The account–a malfunctioning text-robot, at first–tweeted surreal, occasionally profound inanities, like “Everything happens so much.” People loved this horse. I loved this horse. So when it turned out the account was under the control of human beings (at least for most of its existence), people felt betrayed. The profile, penned by Susan Orlean, who first unmasked Horse_ebooks, is out this week, and the wizards behind the curtain, Jacob Bakkila and Thomas Bender, make the case that their horse was an elaborate work of art native to the Web.

The duo had cut their teeth on “performance mischief” like a series of videos on how to pronounce words (“haute couture,” and eventually, “Timothy Olyphant”) and a faux tourism ad for Milwaukee.

Bakkila found the Horse_ebooks account to be an ample canvas for another performance, and purchased it in exchange for $250 worth of e-books from the Russian Web developer then running it. Bakkila began posting bits of text to the accounts, mostly sliced-up, dadaist sentences culled from real websites. The account became more and more popular before the big reveal: there was a human there all along.

Even now, as the profile points out, opinion is divided on whether this was a work of art, or a huge scam. (The profile, which is pay-walled, is really worth the price of admission for a print copy, by the way.) Orlean writes about what made the tweets so borderline-beautiful: “They were more peculiar and more evocative than bots usually are; they were like found poetry in an otherwise crass medium.”

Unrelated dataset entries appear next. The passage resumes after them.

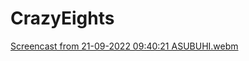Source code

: # CrazyEights
[Screencast from 21-09-2022 09:40:21 ASUBUHI.webm](https://user-images.githubusercontent.com/111270923/191437622-c82c1cc6-0108-4167-9768-e70f2625d5f3.webm)
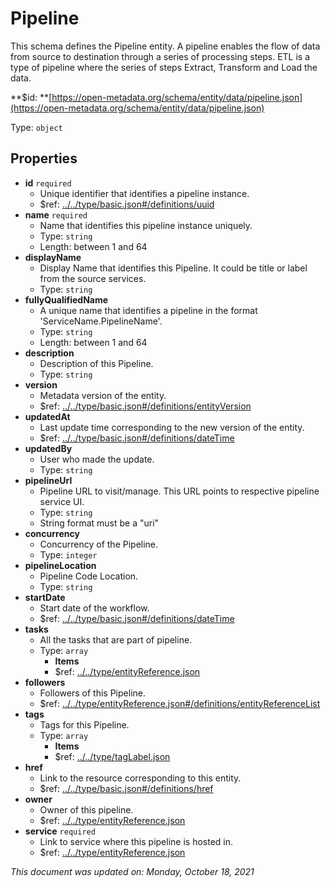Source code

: # Pipeline

This schema defines the Pipeline entity. A pipeline enables the flow of data from source to destination through a series of processing steps. ETL is a type of pipeline where the series of steps Extract, Transform and Load the data.

**$id: **[https://open-metadata.org/schema/entity/data/pipeline.json](https://open-metadata.org/schema/entity/data/pipeline.json)

Type: `object`

## Properties
 - **id** `required`
   - Unique identifier that identifies a pipeline instance.
   - $ref: [../../type/basic.json#/definitions/uuid](../types/basic.md#uuid)
 - **name** `required`
   - Name that identifies this pipeline instance uniquely.
   - Type: `string`
   - Length: between 1 and 64
 - **displayName**
     - Display Name that identifies this Pipeline. It could be title or label from the source services.
     - Type: `string`
 - **fullyQualifiedName**
   - A unique name that identifies a pipeline in the format 'ServiceName.PipelineName'.
   - Type: `string`
   - Length: between 1 and 64
 - **description**
   - Description of this Pipeline.
   - Type: `string`
 - **version**
   - Metadata version of the entity.
   - $ref: [../../type/basic.json#/definitions/entityVersion](../types/basic.md#entityversion)
 - **updatedAt**
   - Last update time corresponding to the new version of the entity.
   - $ref: [../../type/basic.json#/definitions/dateTime](../types/basic.md#datetime)
 - **updatedBy**
   - User who made the update.
   - Type: `string`
 - **pipelineUrl**
   - Pipeline  URL to visit/manage. This URL points to respective pipeline service UI.
   - Type: `string`
   - String format must be a "uri"
 - **concurrency**
   - Concurrency of the Pipeline.
   - Type: `integer`
 - **pipelineLocation**
   - Pipeline Code Location.
   - Type: `string`
 - **startDate**
   - Start date of the workflow.
   - $ref: [../../type/basic.json#/definitions/dateTime](../types/basic.md#datetime)
 - **tasks**
   - All the tasks that are part of pipeline.
   - Type: `array`
     - **Items**
     - $ref: [../../type/entityReference.json](../types/entityreference.md)
 - **followers**
   - Followers of this Pipeline.
   - $ref: [../../type/entityReference.json#/definitions/entityReferenceList](../types/entityreference.md#entityreferencelist)
 - **tags**
   - Tags for this Pipeline.
   - Type: `array`
     - **Items**
     - $ref: [../../type/tagLabel.json](../types/taglabel.md)
 - **href**
   - Link to the resource corresponding to this entity.
   - $ref: [../../type/basic.json#/definitions/href](../types/basic.md#href)
 - **owner**
   - Owner of this pipeline.
   - $ref: [../../type/entityReference.json](../types/entityreference.md)
 - **service** `required`
   - Link to service where this pipeline is hosted in.
   - $ref: [../../type/entityReference.json](../types/entityreference.md)


_This document was updated on: Monday, October 18, 2021_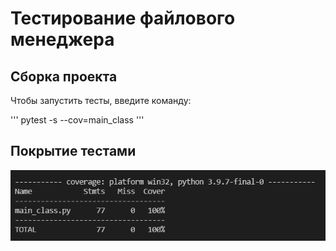 # Тестирование файлового менеджера

## Сборка проекта

Чтобы запустить тесты, введите команду:

'''
	pytest -s --cov=main_class
'''

## Покрытие тестами

![image](./Покрытие.png)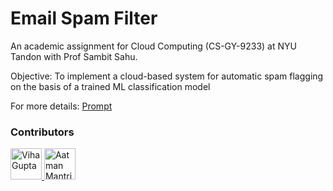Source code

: # Email Spam Filter

An academic assignment for Cloud Computing (CS-GY-9233) at NYU Tandon with Prof Sambit Sahu.

Objective: To implement a cloud-based system for automatic spam flagging on the basis of a trained ML classification model

For more details: [Prompt](https://github.com/guptaviha/Email-Spam-Filter/blob/main/Email-Spam-Filter-Prompt.pdf)


### Contributors

<p float="left">

<a href="https://github.com/guptaviha">
    <img src="https://github.com/guptaviha.png?size=50" alt="Viha Gupta" width="50">
</a>

<a href="https://github.com/AatmanMantri">
    <img src="https://github.com/AatmanMantri.png?size=50" alt="Aatman Mantri" width="50">
</a>

</p>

Except, as wonderful as it was, this isn’t what most of the account’s followers had signed up for. They’d hoped it was an unintentional work, that its poetry was really “found,” and not by people. Eager Twitter users followed the machine for a laugh, and were shocked when the machine looked back and laughed, too. Is that art? Or just a simple hoax?

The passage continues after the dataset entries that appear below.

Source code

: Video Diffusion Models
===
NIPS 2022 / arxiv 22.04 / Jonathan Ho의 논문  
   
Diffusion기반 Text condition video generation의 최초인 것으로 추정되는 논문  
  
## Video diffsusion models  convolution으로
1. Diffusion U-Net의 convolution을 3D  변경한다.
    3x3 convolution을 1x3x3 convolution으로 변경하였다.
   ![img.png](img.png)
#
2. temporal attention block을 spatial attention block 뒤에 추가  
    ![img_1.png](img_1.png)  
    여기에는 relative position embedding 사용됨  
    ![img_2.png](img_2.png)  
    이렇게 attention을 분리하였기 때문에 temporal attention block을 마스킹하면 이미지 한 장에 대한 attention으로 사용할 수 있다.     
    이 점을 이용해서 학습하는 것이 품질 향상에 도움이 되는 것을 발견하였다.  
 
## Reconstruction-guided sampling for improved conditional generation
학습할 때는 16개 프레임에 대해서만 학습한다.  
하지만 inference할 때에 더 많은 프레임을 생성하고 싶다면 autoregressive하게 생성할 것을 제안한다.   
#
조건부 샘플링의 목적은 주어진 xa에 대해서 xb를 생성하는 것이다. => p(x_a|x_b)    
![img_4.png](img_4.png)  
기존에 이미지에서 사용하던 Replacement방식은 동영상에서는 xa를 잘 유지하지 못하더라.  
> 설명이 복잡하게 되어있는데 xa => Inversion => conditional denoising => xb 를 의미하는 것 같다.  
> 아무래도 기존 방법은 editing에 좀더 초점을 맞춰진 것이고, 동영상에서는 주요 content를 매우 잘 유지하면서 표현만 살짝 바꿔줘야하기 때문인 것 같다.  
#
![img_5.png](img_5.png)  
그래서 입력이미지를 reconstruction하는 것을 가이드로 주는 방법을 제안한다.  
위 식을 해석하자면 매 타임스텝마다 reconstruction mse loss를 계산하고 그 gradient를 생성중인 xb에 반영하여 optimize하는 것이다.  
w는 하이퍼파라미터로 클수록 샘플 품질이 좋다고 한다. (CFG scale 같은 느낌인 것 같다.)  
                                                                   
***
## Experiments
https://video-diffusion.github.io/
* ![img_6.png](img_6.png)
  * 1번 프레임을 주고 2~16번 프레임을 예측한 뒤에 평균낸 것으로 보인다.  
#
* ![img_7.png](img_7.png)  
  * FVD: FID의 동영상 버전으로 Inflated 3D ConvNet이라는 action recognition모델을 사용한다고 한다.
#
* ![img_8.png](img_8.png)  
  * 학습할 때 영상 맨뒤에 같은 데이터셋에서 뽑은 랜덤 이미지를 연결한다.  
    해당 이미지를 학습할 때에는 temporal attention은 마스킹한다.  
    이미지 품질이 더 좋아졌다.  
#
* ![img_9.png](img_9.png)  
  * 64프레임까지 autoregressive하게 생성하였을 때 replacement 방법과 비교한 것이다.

It’s not like this horse kicked off such a debate; we’ve been having it for a long while. Consider the case of Ern Malley, a 1940s “poet” who turned out to be fictitious. A pair of writers submitted purposely terrible work under the fake author’s name, to prove that modernist poetry was drivel. The hoax was eventually uncovered, but not before striking a serious blow to the form in Australia. Bizarrely, and in a way the creators of Horse_ebooks would no doubt appreciate, the work eventually became seen as a prime example of playful surrealist poetry. This is the inverse of what happened to Horse_ebooks: instead of a hoax that turned out to be unintentional art, the account was intended to be a work of art and taken to be an elaborate hoax.

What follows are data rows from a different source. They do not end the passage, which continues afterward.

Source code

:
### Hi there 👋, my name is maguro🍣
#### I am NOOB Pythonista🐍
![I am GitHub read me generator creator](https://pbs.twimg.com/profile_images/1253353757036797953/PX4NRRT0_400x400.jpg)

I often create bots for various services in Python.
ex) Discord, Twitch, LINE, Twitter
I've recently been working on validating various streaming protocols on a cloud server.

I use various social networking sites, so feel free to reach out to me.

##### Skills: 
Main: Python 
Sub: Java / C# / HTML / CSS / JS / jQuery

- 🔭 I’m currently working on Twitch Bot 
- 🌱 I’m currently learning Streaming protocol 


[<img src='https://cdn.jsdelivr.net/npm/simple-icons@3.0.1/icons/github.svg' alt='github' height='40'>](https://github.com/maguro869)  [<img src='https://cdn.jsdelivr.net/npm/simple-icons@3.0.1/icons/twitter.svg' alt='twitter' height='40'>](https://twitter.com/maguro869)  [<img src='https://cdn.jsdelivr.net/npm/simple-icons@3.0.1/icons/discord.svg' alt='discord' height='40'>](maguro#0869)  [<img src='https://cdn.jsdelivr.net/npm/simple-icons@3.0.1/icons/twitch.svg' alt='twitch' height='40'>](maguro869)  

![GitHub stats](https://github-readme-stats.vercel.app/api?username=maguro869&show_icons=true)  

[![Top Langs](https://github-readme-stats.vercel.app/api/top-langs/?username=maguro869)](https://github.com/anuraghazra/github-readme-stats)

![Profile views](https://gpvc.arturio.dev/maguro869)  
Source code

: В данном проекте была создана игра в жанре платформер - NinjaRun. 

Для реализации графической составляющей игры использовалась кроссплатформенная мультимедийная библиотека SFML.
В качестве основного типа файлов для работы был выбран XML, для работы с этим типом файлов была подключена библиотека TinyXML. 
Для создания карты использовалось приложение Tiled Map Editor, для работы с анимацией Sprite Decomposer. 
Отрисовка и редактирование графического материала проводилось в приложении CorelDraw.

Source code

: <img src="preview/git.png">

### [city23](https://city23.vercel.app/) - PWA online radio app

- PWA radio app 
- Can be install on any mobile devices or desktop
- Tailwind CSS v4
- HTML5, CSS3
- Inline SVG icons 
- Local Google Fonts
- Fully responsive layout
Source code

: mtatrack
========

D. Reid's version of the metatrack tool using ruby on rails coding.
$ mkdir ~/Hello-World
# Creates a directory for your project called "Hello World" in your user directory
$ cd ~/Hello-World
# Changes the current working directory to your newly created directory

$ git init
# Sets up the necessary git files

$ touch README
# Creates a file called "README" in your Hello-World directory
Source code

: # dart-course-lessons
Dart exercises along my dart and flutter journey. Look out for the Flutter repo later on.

That won’t do robot-based art, something that can be seriously amusing, even sometimes poignant, any favors. Take Darius Kazemi (on Twitter, @tinysubversions), who’s created gorgeous text-shuffling robots, like one that displays instances of executed Texas inmates saying “love” in their last words. That’s a perfect example of what makes Web art great: it cedes some, and only some, control to the machines. The results are only half intentional, and the beauty and humor comes from everything else. That’s why Horse (and “Malley’s” poetry) was so wonderful at first, and so unfortuante after. Without that element of chance, it’s no experiment–it’s closer to the Turk, a supposed chess-playing machine, mentioned in Orlean’s profile, that turned out to have a human being stuffed inside. If that was art, it certainly wasn’t very good art.